En el canon se habla de la condescendencia hacia los hombres del Hijo de Dios al encarnarse y de la grandeza de la Santísima Virgen al recibir en Si a Dios. Se mencionan también las profecías y diversas indicaciones del Antiguo Testamento sobre la encarnación del Hijo de Dios de una Mujer, se habla de la fuerza del Espíritu Santo, que cubrió a la Madre de Dios con Su descenso y se explican las breves e importantes palabras del Arcángel Gabriel a la Virgen María.

Antes de la lectura del Apóstol en la liturgia se canta el "proquimenon": "Anuncien la buena nueva cada día sobre la salvación de nuestro Dios." En la epístola (Heb. 2:11-18) se expresa el pensamiento que para la salvación de los hombres era necesario que el Hijo de Dios tomar el cuerpo humano. El Evangelio (Luc. 1:24-38) relata la aparición del Ángel Gabriel a la Santísima Virgen María. La siguiente oración se canta como el último (noveno) cántico del canon y en la liturgia en lugar de "Es honorable de verdad glorificar a Ti, Madre de Dios":

 

Cántico 9 del canon.

Versículo: La tierra anuncia la gran alegría, los cielos alaban a la Gloria Divina.

Cántico: Al Arca viviente de Dios que no toque ninguna mano de impuros; la boca de los fieles que clame alegremente sin cesar el saludo de Ángel: "Alégrate ó llena de Gracia, el Señor es Contigo."

Antes de la Comunión se canta: "El Señor eligió a Sión y lo deseó como habitáculo para Si."

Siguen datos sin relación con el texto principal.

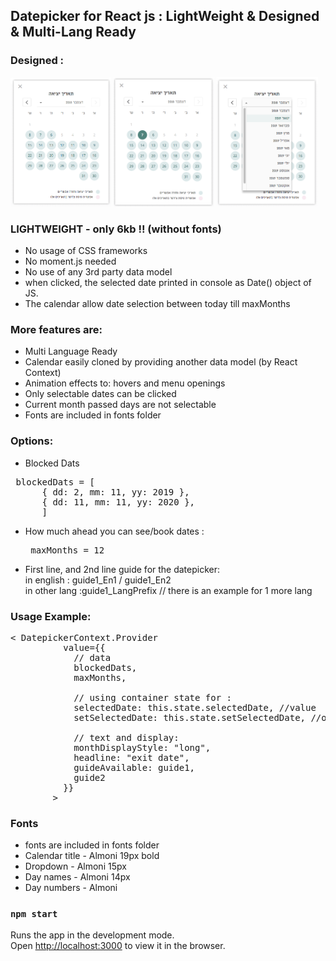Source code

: ## Datepicker for React js : LightWeight & Designed & Multi-Lang Ready

### Designed :

<div style="display: inline;">
<img width="32%" src="./design/datepicker.png" />
<img width="32%" src="./design/hover-selected.png" />
<img width="32%" src="./design/dropdown.png" />
</div>

### LIGHTWEIGHT - only 6kb !! (without fonts)

- No usage of CSS frameworks
- No moment.js needed
- No use of any 3rd party data model
- when clicked, the selected date printed in console as Date() object of JS.
- The calendar allow date selection between today till maxMonths

### More features are:

- Multi Language Ready
- Calendar easily cloned by providing another data model (by React Context)
- Animation effects to: hovers and menu openings
- Only selectable dates can be clicked
- Current month passed days are not selectable
- Fonts are included in fonts folder

### Options:

- Blocked Dats
<pre>
 blockedDats = [
      { dd: 2, mm: 11, yy: 2019 },
      { dd: 11, mm: 11, yy: 2020 },
      ]
</pre>
- How much ahead you can see/book dates : <pre> maxMonths = 12 </pre>
- First line, and 2nd line guide for the datepicker: </br>
  in english : guide1_En1 / guide1_En2 </br>
  in other lang :guide1_LangPrefix // there is an example for 1 more lang </br>

### Usage Example:

<pre>
< DatepickerContext.Provider
          value={{
            // data
            blockedDats,
            maxMonths,

            // using container state for : 
            selectedDate: this.state.selectedDate, //value
            setSelectedDate: this.state.setSelectedDate, //onChange
            
            // text and display:
            monthDisplayStyle: "long",
            headline: "exit date",
            guideAvailable: guide1,
            guide2
          }}
        >
</pre>

### Fonts

- fonts are included in fonts folder
- Calendar title - Almoni 19px bold
- Dropdown - Almoni 15px
- Day names - Almoni 14px
- Day numbers - Almoni

### `npm start`

Runs the app in the development mode.<br>
Open [http://localhost:3000](http://localhost:3000) to view it in the browser.
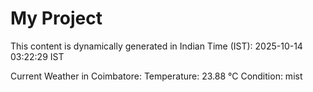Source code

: # My Project

This content is dynamically generated in Indian Time (IST): 2025-10-14 03:22:29 IST


Current Weather in Coimbatore:
Temperature: 23.88 °C
Condition: mist
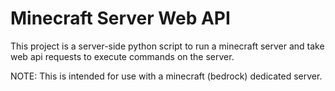 # Minecraft Server Web API
This project is a server-side python script to run a minecraft server and take web api requests to execute commands on the server.

NOTE: This is intended for use with a minecraft (bedrock) dedicated server.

En la practica de los oficios Divinos, cuando la Anunciación coincide con Pascua, la luz de la festividad de la buena nueva no decae por la intensa luz de Pascua y la música de la voz del Arcángel no es cubierta por los sonidos de la sinfonía de la Resurrección de Cristo. Esto se explica por la misma naturaleza de las dos festividades: ¡la Anunciación es el comienzo y la Resurrección de Cristo es el momento culminante de la salvación del mundo!